Jakarta, Motoris – PT BYD Motor Indonesia secara resmi memperkenalkan teknologi Dual Mode melalui peluncuran BYD M6 DM sebagai langkah memperluas pasar kendaraan elektrifikasi di tanah air. Kehadiran teknologi ini menjadi jawaban bagi kebutuhan konsumen yang menginginkan efisiensi operasional sekaligus fleksibilitas tinggi untuk perjalanan jarak jauh.

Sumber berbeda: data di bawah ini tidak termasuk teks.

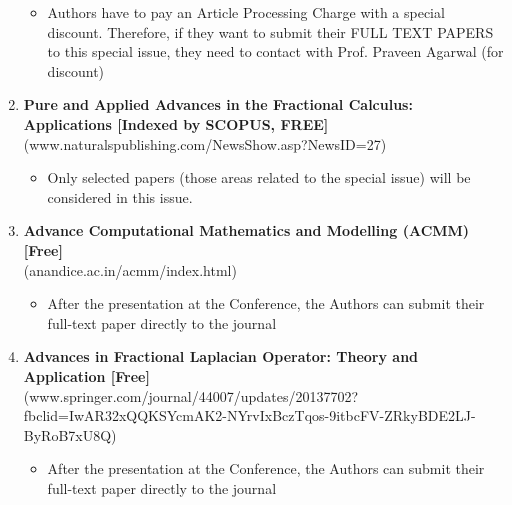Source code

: \documentclass[twoside,11pt]{amsart}
\begin{document}
\begin{enumerate}
\begin{itemize}

\item Authors have to pay an Article Processing Charge with a special discount. Therefore, if they want to submit their FULL TEXT PAPERS to this special issue, they need to contact with Prof. Praveen Agarwal (for discount)

\end{itemize}

\item {\bf Pure and Applied Advances in the Fractional Calculus: Applications [Indexed by SCOPUS, FREE]}\\
(www.naturalspublishing.com/NewsShow.asp?NewsID=27)


\begin{itemize}

\item Only selected papers (those areas related to the special issue) will be considered in this issue.

\end{itemize}


\item {\bf Advance Computational Mathematics and Modelling (ACMM) [Free]}\\
(anandice.ac.in/acmm/index.html)


\begin{itemize}

\item After the presentation at the Conference, the Authors can submit their full-text paper directly to the journal

\end{itemize}



\item {\bf Advances in Fractional Laplacian Operator: Theory and Application [Free]}\\
(www.springer.com/journal/44007/updates/20137702?fbclid=IwAR32xQQKSYcmAK2-NYrvIxBczTqos-9itbcFV-ZRkyBDE2LJ-ByRoB7xU8Q)


\begin{itemize}

\item After the presentation at the Conference, the Authors can submit their full-text paper directly to the journal

\end{itemize}

\end{enumerate}






\newpage
\vskip1mm

\end{document}
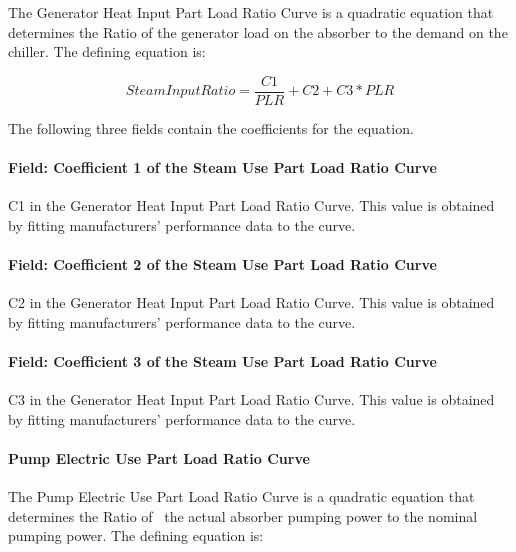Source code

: The Generator Heat Input Part Load Ratio Curve is a quadratic equation that determines the Ratio of the generator load on the absorber to the demand on the chiller. The defining equation is:

\begin{equation}
    SteamInputRatio = \frac{{C1}}{{PLR}} + C2 + C3 * PLR
\end{equation}

The following three fields contain the coefficients for the equation.

\paragraph{Field: Coefficient 1 of the Steam Use Part Load Ratio Curve}\label{field-coefficient-1-of-the-steam-use-part-load-ratio-curve}

C1 in the Generator Heat Input Part Load Ratio Curve. This value is obtained by fitting manufacturers' performance data to the curve.

\paragraph{Field: Coefficient 2 of the Steam Use Part Load Ratio Curve}\label{field-coefficient-2-of-the-steam-use-part-load-ratio-curve}

C2 in the Generator Heat Input Part Load Ratio Curve. This value is obtained by fitting manufacturers' performance data to the curve.

\paragraph{Field: Coefficient 3 of the Steam Use Part Load Ratio Curve}\label{field-coefficient-3-of-the-steam-use-part-load-ratio-curve}

C3 in the Generator Heat Input Part Load Ratio Curve. This value is obtained by fitting manufacturers' performance data to the curve.

\paragraph{Pump Electric Use Part Load Ratio Curve}\label{pump-electric-use-part-load-ratio-curve}

The Pump Electric Use Part Load Ratio Curve is a quadratic equation that determines the Ratio of~ the actual absorber pumping power to the nominal pumping power. The defining equation is:

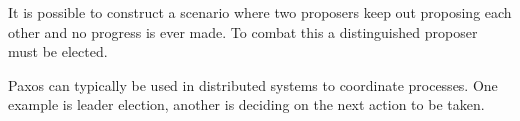 It is possible to construct a scenario where two proposers keep out proposing each other and no progress is ever made. To combat this a distinguished proposer must be elected. 

Paxos can typically be used in distributed systems to coordinate processes. One example is leader election, another is deciding on the next action to be taken.


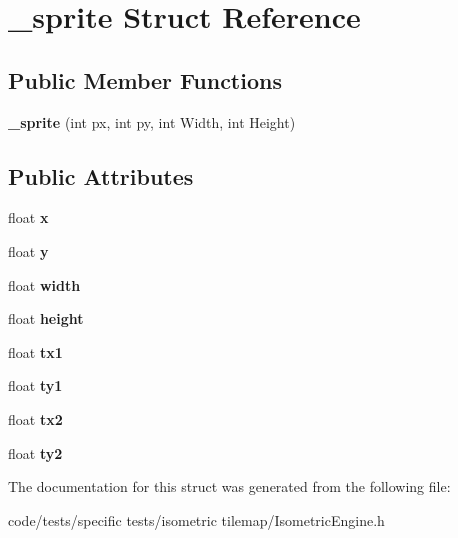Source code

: \hypertarget{struct__sprite}{\section{\-\_\-sprite Struct Reference}
\label{struct__sprite}
}
\subsection*{Public Member Functions}
\begin{DoxyCompactItemize}
\item 
\hypertarget{struct__sprite_a1197a7e0ff8568633d3f448245b56c4f}{{\bfseries \-\_\-sprite} (int px, int py, int Width, int Height)}\label{struct__sprite_a1197a7e0ff8568633d3f448245b56c4f}

\end{DoxyCompactItemize}
\subsection*{Public Attributes}
\begin{DoxyCompactItemize}
\item 
\hypertarget{struct__sprite_afac6458e382c43835b606bd2c75ef257}{float {\bfseries x}}\label{struct__sprite_afac6458e382c43835b606bd2c75ef257}

\item 
\hypertarget{struct__sprite_a9d334cb08a540229212c9a35020f34e4}{float {\bfseries y}}\label{struct__sprite_a9d334cb08a540229212c9a35020f34e4}

\item 
\hypertarget{struct__sprite_a6f0575ae13fa0d23a850831ef5c96770}{float {\bfseries width}}\label{struct__sprite_a6f0575ae13fa0d23a850831ef5c96770}

\item 
\hypertarget{struct__sprite_a8bb3cf7096b3080ba84636a23e4e54cf}{float {\bfseries height}}\label{struct__sprite_a8bb3cf7096b3080ba84636a23e4e54cf}

\item 
\hypertarget{struct__sprite_a9233cad8e6e14d784cb9c7ef32b84e01}{float {\bfseries tx1}}\label{struct__sprite_a9233cad8e6e14d784cb9c7ef32b84e01}

\item 
\hypertarget{struct__sprite_aa7679017ab4f32a368a2afb692ea7b93}{float {\bfseries ty1}}\label{struct__sprite_aa7679017ab4f32a368a2afb692ea7b93}

\item 
\hypertarget{struct__sprite_af385576fb167e410e8a675454fae80a5}{float {\bfseries tx2}}\label{struct__sprite_af385576fb167e410e8a675454fae80a5}

\item 
\hypertarget{struct__sprite_a8e8d92e61cc25fdf49fa94d601f43934}{float {\bfseries ty2}}\label{struct__sprite_a8e8d92e61cc25fdf49fa94d601f43934}

\end{DoxyCompactItemize}


The documentation for this struct was generated from the following file\-:\begin{DoxyCompactItemize}
\item 
code/tests/specific tests/isometric tilemap/Isometric\-Engine.\-h\end{DoxyCompactItemize}
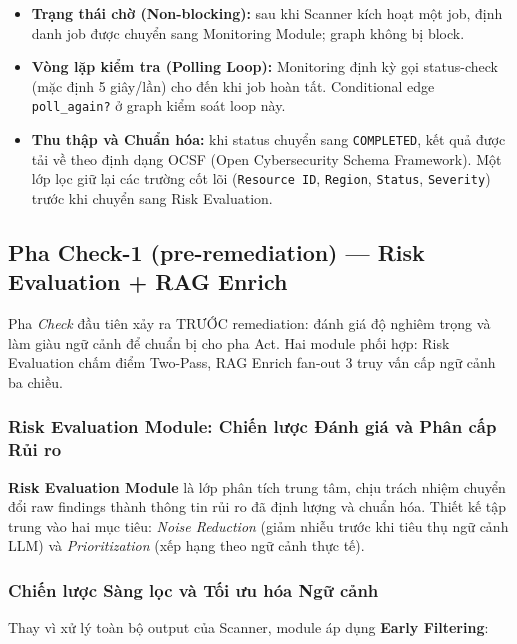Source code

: \begin{itemize}
  \item \textbf{Trạng thái chờ (Non-blocking):} sau khi Scanner kích hoạt một job, định danh job được chuyển sang Monitoring Module; graph không bị block.
  \item \textbf{Vòng lặp kiểm tra (Polling Loop):} Monitoring định kỳ gọi status-check (mặc định 5 giây/lần) cho đến khi job hoàn tất. Conditional edge \texttt{poll\_again?} ở graph kiểm soát loop này.
  \item \textbf{Thu thập và Chuẩn hóa:} khi status chuyển sang \texttt{COMPLETED}, kết quả được tải về theo định dạng OCSF (Open Cybersecurity Schema Framework). Một lớp lọc giữ lại các trường cốt lõi (\texttt{Resource ID}, \texttt{Region}, \texttt{Status}, \texttt{Severity}) trước khi chuyển sang Risk Evaluation.
\end{itemize}
\subsection{Pha Check-1 (pre-remediation) --- Risk Evaluation + RAG Enrich}
\label{sec:phase_check1}

Pha \textit{Check} đầu tiên xảy ra TRƯỚC remediation: đánh giá độ nghiêm trọng và làm giàu ngữ cảnh để chuẩn bị cho pha Act. Hai module phối hợp: Risk Evaluation chấm điểm Two-Pass, RAG Enrich fan-out 3 truy vấn cấp ngữ cảnh ba chiều.

\subsubsection*{Risk Evaluation Module: Chiến lược Đánh giá và Phân cấp Rủi ro}
\label{subsec:risk_evaluation_module}

\textbf{Risk Evaluation Module} là lớp phân tích trung tâm, chịu trách nhiệm chuyển đổi raw findings thành thông tin rủi ro đã định lượng và chuẩn hóa. Thiết kế tập trung vào hai mục tiêu: \textit{Noise Reduction} (giảm nhiễu trước khi tiêu thụ ngữ cảnh LLM) và \textit{Prioritization} (xếp hạng theo ngữ cảnh thực tế).

\subsubsection*{Chiến lược Sàng lọc và Tối ưu hóa Ngữ cảnh}

Thay vì xử lý toàn bộ output của Scanner, module áp dụng \textbf{Early Filtering}:

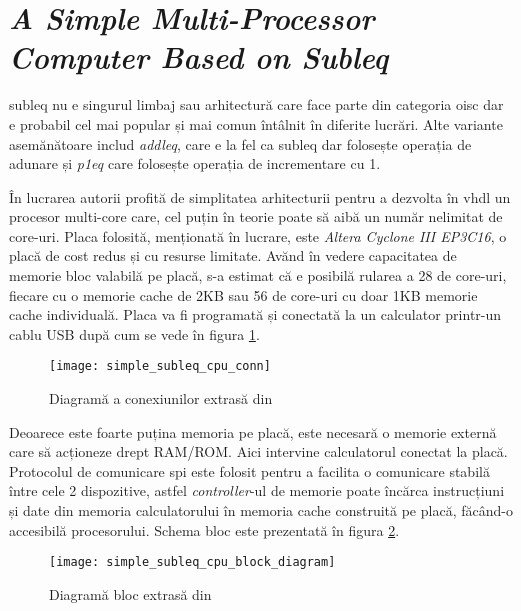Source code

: \documentclass[../main.tex]{subfiles}
\begin{document}
\section{\emph{A Simple Multi-Processor Computer Based on Subleq}}
\acrshort{subleq} nu e singurul limbaj sau arhitectură care face parte din categoria \acrshort{oisc}
dar e probabil cel mai popular și mai comun întâlnit în diferite lucrări. Alte variante
asemănătoare includ \emph{\acrfull{addleq}}, care e la fel ca \acrshort{subleq} dar folosește operația
de adunare și \emph{\acrfull{p1eq}} care folosește operația de incrementare cu 1.

În lucrarea \cite{subleqcpu} autorii profită de simplitatea arhitecturii pentru a dezvolta în \acrshort{vhdl} un procesor
multi-core care, cel puțin în teorie poate să aibă un număr nelimitat de core-uri. Placa folosită, menționată în lucrare,
este \emph{Altera Cyclone III EP3C16}, o placă de cost redus și cu resurse limitate. Avănd în vedere capacitatea de
memorie bloc valabilă pe placă, s-a estimat că e posibilă rularea a 28 de core-uri, fiecare cu o memorie cache de 2KB
sau 56 de core-uri cu doar 1KB memorie cache individuală. Placa va fi programată și conectată la un calculator printr-un
cablu USB după cum se vede în figura \ref{fig:simple_subleq_cpu_conn}.

\begin{figure}[h]
    \centering
    \texttt{[image: simple\_subleq\_cpu\_conn]}
    \caption{Diagramă a conexiunilor extrasă din \cite{subleqcpu}}
    \label{fig:simple_subleq_cpu_conn}
\end{figure}

Deoarece este foarte puțina memoria pe placă, este necesară o memorie externă care să acționeze drept RAM/ROM.
Aici intervine calculatorul conectat la placă. Protocolul de comunicare \acrshort{spi} este folosit pentru a
facilita o comunicare stabilă între cele 2 dispozitive, astfel \emph{controller}-ul de memorie poate încărca
instrucțiuni și date din memoria calculatorului în memoria cache construită pe placă, făcând-o accesibilă
procesorului. Schema bloc este prezentată în figura \ref{fig:simple_subleq_cpu_block_diagram}.

\begin{figure}[h]
    \centering
    \texttt{[image: simple\_subleq\_cpu\_block\_diagram]}
    \caption{Diagramă bloc extrasă din \cite{subleqcpu}}
    \label{fig:simple_subleq_cpu_block_diagram}
\end{figure}
\end{document}
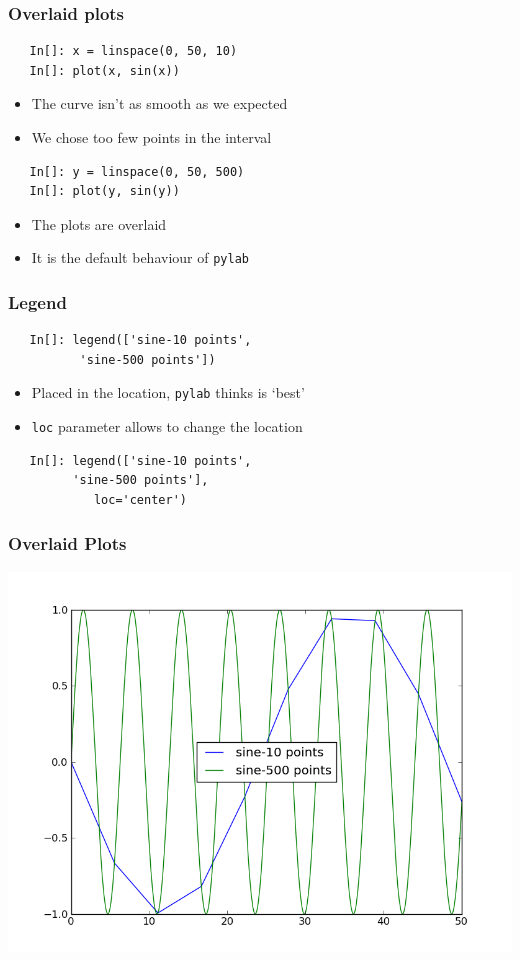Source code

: \begin{frame}[fragile]
  \frametitle{Overlaid plots}
  \begin{lstlisting}
   In[]: x = linspace(0, 50, 10)
   In[]: plot(x, sin(x))
  \end{lstlisting}
  \begin{itemize}
  \item The curve isn't as smooth as we expected
  \item We chose too few points in the interval
  \end{itemize}
  \begin{lstlisting}
   In[]: y = linspace(0, 50, 500)
   In[]: plot(y, sin(y))
  \end{lstlisting}
  \begin{itemize}
  \item The plots are overlaid
  \item It is the default behaviour of \texttt{pylab}
  \end{itemize}
\end{frame}

\begin{frame}[fragile]
  \frametitle{Legend}
  \begin{lstlisting}
   In[]: legend(['sine-10 points',
          'sine-500 points'])
  \end{lstlisting}
  \begin{itemize}
  \item Placed in the location, \texttt{pylab} thinks is `best'
  \item \texttt{loc} parameter allows to change the location
  \end{itemize}
  \begin{lstlisting}
   In[]: legend(['sine-10 points',
         'sine-500 points'], 
            loc='center')
  \end{lstlisting}
\end{frame}

\begin{frame}
\frametitle{Overlaid Plots}
\includegraphics[scale=0.45]{../advanced_python/images/overlaid.png}\\
\end{frame}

Presiden Direktur BYD Motor Indonesia Eagle Zhao menjelaskan bahwa teknologi Dual Mode hadir mengikuti perkembangan kebutuhan nyata masyarakat Indonesia yang mulai beralih ke kendaraan elektrifikasi.
“Perkembangan teknologi terus menyesuaikan diri dengan kebutuhan nyata konsumen Indonesia,” ujar Eagle Zhao dalam acara BYD New Technology Launch di PIK 2 Tangerang, Selasa (19 Mei 2026).
Model BYD M6 DM menjadi kendaraan listrik pertama di Indonesia yang mengadopsi teknologi Dual Mode 5.0. Mobil berjenis MPV tujuh penumpang ini dirancang khusus untuk menyesuaikan karakter pasar domestik. Selain fleksibilitas tenaga teknologi ini juga diklaim menawarkan biaya perawatan yang jauh lebih kompetitif dibandingkan kendaraan bermesin bensin konvensional atau internal combustion engine.
“Untuk biaya perawatan, kami juga memiliki keunggulan yang sangat nyata dibandingkan mobil mesin konvensional,” jelas Eagle Zhao.
Meski meluncurkan produk baru di tengah kondisi ekonomi yang menantang BYD memastikan untuk tetap menjaga harga jual. Saat ini nilai tukar rupiah terhadap dolar Amerika Serikat terpantau melemah hingga menyentuh angka Rp17.700 per dolar AS. Kondisi ini biasanya memicu penyesuaian harga pada produk otomotif namun BYD memilih untuk bertahan.
Head of Public & Government Relations PT BYD Motor Indonesia Luther Panjaitan menegaskan bahwa perusahaan masih menahan harga di tengah tekanan kurs tersebut. Menurutnya belum ada rencana kenaikan harga dalam strategi jangka pendek perusahaan.
“Komitmen BYD jangka panjang sampai saat ini kami belum ada informasi dan strategi khusus menindaklanjuti fluktuasi dari kenaikan nilai tukar,” ungkap Luther Panjaitan.
Pihak manajemen tetap memantau dinamika pasar serta geopolitik global sebelum menentukan langkah berikutnya. Luther mengakui potensi penyesuaian harga memang selalu ada namun hal tersebut bukan menjadi agenda utama saat ini.
“Kalau ditanya potensi mungkin saja, tapi saat ini tidak dalam strategi jangka pendek kami,” tambahnya.
Bagi konsumen yang berminat BYD menjadwalkan sesi test drive di berbagai dealer mulai 20 Mei 2026 agar masyarakat dapat merasakan langsung sensasi berkendara BYD M6 DM sebelum melakukan pemesanan resmi.